START Data to process

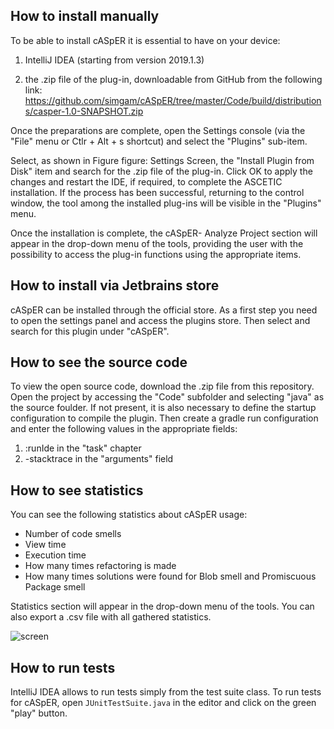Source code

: ## How to install manually

To be able to install cASpER it is essential to have on your device:

  1. IntelliJ IDEA (starting from version 2019.1.3)
    
  2. the .zip file of the plug-in, downloadable from GitHub from the following link: https://github.com/simgam/cASpER/tree/master/Code/build/distributions/casper-1.0-SNAPSHOT.zip

Once the preparations are complete, open the Settings console (via the "File" menu or Ctlr + Alt + s shortcut) and select the "Plugins" sub-item.

Select, as shown in Figure figure: Settings Screen, the "Install Plugin from Disk" item and search for the .zip file of the plug-in. Click OK to apply the changes and restart the IDE, if required, to complete the ASCETIC installation. If the process has been successful, returning to the control window, the tool among the installed plug-ins will be visible in the "Plugins" menu.

Once the installation is complete, the cASpER- Analyze Project section will appear in the drop-down menu of the tools, providing the user with the possibility to access the plug-in functions using the appropriate items.

## How to install via Jetbrains store

cASpER can be installed through the official store. As a first step you need to open the settings panel and access the plugins store. Then select and search for this plugin under "cASpER".

## How to see the source code

To view the open source code, download the .zip file from this repository. Open the project by accessing the "Code" subfolder and selecting "java" as the source foulder.
If not present, it is also necessary to define the startup configuration to compile the plugin. Then create a gradle run configuration and enter the following values in the appropriate fields:

  1. :runIde in the "task" chapter
  2. -stacktrace in the "arguments" field

## How to see statistics

You can see the following statistics about cASpER usage:
  - Number of code smells
  - View time
  - Execution time
  - How many times refactoring is made
  - How many times solutions were found for Blob smell and Promiscuous Package smell

Statistics section will appear in the drop-down menu of the tools. You can also export a .csv file with all gathered statistics.

![screen](https://user-images.githubusercontent.com/44671856/122235452-ffc25a00-cebd-11eb-92f8-d683d8b22a75.png)


## How to run tests

IntelliJ IDEA allows to run tests simply from the test suite class. To run tests for cASpER, open ```JUnitTestSuite.java``` in
the editor and click on the green "play" button.
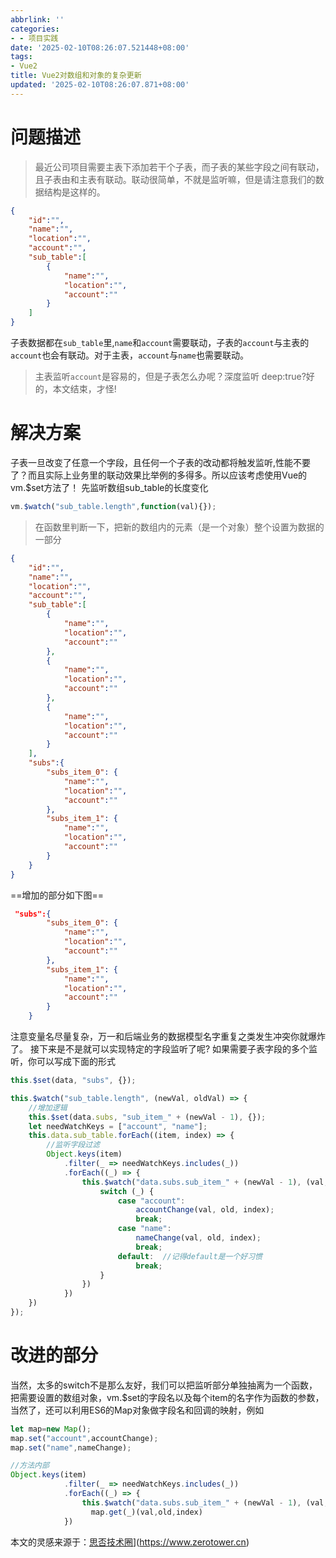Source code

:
 ```yaml
---
abbrlink: ''
categories:
- - 项目实践
date: '2025-02-10T08:26:07.521448+08:00'
tags:
- Vue2
title: Vue2对数组和对象的复杂更新
updated: '2025-02-10T08:26:07.871+08:00'
---
```

# 问题描述

> 最近公司项目需要主表下添加若干个子表，而子表的某些字段之间有联动，且子表由和主表有联动。联动很简单，不就是监听嘛，但是请注意我们的数据结构是这样的。

```json
{
    "id":"",
    "name":"",
    "location":"",
    "account":"",
    "sub_table":[
        {
            "name":"",
            "location":"",
            "account":""
        }
    ]
}
```

子表数据都在`sub_table`里,`name`和`account`需要联动，子表的`account`与主表的`account`也会有联动。对于主表，`account`与`name`也需要联动。

> 主表监听`account`是容易的，但是子表怎么办呢？深度监听 deep:true?好的，本文结束，才怪!

# 解决方案

子表一旦改变了任意一个字段，且任何一个子表的改动都将触发监听,性能不要了？而且实际上业务里的联动效果比举例的多得多。所以应该考虑使用Vue的vm.$set方法了！
先监听数组sub_table的长度变化

```javascript
vm.$watch("sub_table.length",function(val){});
```

> 在函数里判断一下，把新的数组内的元素（是一个对象）整个设置为数据的一部分

```json
{
    "id":"",
    "name":"",
    "location":"",
    "account":"",
    "sub_table":[
        {
            "name":"",
            "location":"",
            "account":""
        },
        {
            "name":"",
            "location":"",
            "account":""
        },
        {
            "name":"",
            "location":"",
            "account":""
        }
    ],
    "subs":{
        "subs_item_0": {
            "name":"",
            "location":"",
            "account":""
        },
        "subs_item_1": {
            "name":"",
            "location":"",
            "account":""
        }
    }
}
```

==增加的部分如下图==

```json
 "subs":{
        "subs_item_0": {
            "name":"",
            "location":"",
            "account":""
        },
        "subs_item_1": {
            "name":"",
            "location":"",
            "account":""
        }
    }
```

注意变量名尽量复杂，万一和后端业务的数据模型名字重复之类发生冲突你就爆炸了。
接下来是不是就可以实现特定的字段监听了呢?
如果需要子表字段的多个监听，你可以写成下面的形式

```javascript
this.$set(data, "subs", {});

this.$watch("sub_table.length", (newVal, oldVal) => {
    //增加逻辑
    this.$set(data.subs, "sub_item_" + (newVal - 1), {});
    let needWatchKeys = ["account", "name"];
    this.data.sub_table.forEach((item, index) => {
        //监听字段过滤
        Object.keys(item)
            .filter(_ => needWatchKeys.includes(_))
            .forEach((_) => {
                this.$watch("data.subs.sub_item_" + (newVal - 1), (val, old) => {
                    switch (_) {
                        case "account":
                            accountChange(val, old, index);
                            break;
                        case "name":
                            nameChange(val, old, index);
                            break;
                        default:  //记得default是一个好习惯
                            break;
                    }
                })
            })
    })
});
```

# 改进的部分

当然，太多的switch不是那么友好，我们可以把监听部分单独抽离为一个函数，把需要设置的数组对象，vm.$set的字段名以及每个item的名字作为函数的参数，当然了，还可以利用ES6的Map对象做字段名和回调的映射，例如

```javascript
let map=new Map();
map.set("account",accountChange);
map.set("name",nameChange);

//方法内部
Object.keys(item)
            .filter(_ => needWatchKeys.includes(_))
            .forEach((_) => {
                this.$watch("data.subs.sub_item_" + (newVal - 1), (val, old) => {
                  map.get(_)(val,old,index)
            })
```

本文的灵感来源于：[思否技术圈](https://segmentfault.com/q/1010000023568512)](https://www.zerotower.cn)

END Data to process

- **Aim of the task**: What is the number of lines in the material above that include the string "times"? Give only that number.

- **Result below**: 2